▶ **WHAT IS BEING ASKED**
Give the number of lines in this listing that hold "been". No other words belong in the reply.

=== Begin Enclosure ===

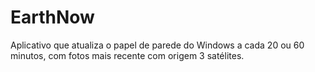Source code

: # EarthNow

Aplicativo que atualiza o papel de parede do Windows a cada 20 ou 60 minutos, com fotos mais recente com origem 3 satélites.
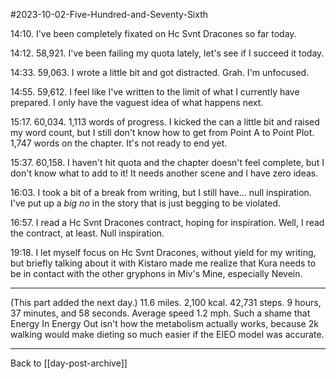 #2023-10-02-Five-Hundred-and-Seventy-Sixth

14:10.  I've been completely fixated on Hc Svnt Dracones so far today.

14:12.  58,921.  I've been failing my quota lately, let's see if I succeed it today.

14:33.  59,063.  I wrote a little bit and got distracted.  Grah.  I'm unfocused.

14:55.  59,612.  I feel like I've written to the limit of what I currently have prepared.  I only have the vaguest idea of what happens next.

15:17.  60,034.  1,113 words of progress.  I kicked the can a little bit and raised my word count, but I still don't know how to get from Point A to Point Plot.  1,747 words on the chapter.  It's not ready to end yet.

15:37.  60,158.  I haven't hit quota and the chapter doesn't feel complete, but I don't know what to add to it!  It needs another scene and I have zero ideas.

16:03.  I took a bit of a break from writing, but I still have...  null inspiration.  I've put up a *big no* in the story that is just begging to be violated.

16:57.  I read a Hc Svnt Dracones contract, hoping for inspiration.  Well, I read the contract, at least.  Null inspiration.

19:18.  I let myself focus on Hc Svnt Dracones, without yield for my writing, but briefly talking about it with Kistaro made me realize that Kura needs to be in contact with the other gryphons in Miv's Mine, especially Nevein.

---
(This part added the next day.)  11.6 miles.  2,100 kcal.  42,731 steps.  9 hours, 37 minutes, and 58 seconds.  Average speed 1.2 mph.  Such a shame that Energy In Energy Out isn't how the metabolism actually works, because 2k walking would make dieting so much easier if the EIEO model was accurate.

---
Back to [[day-post-archive]]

=== End Enclosure ===

▶ **EXERCISE ANSWER**
2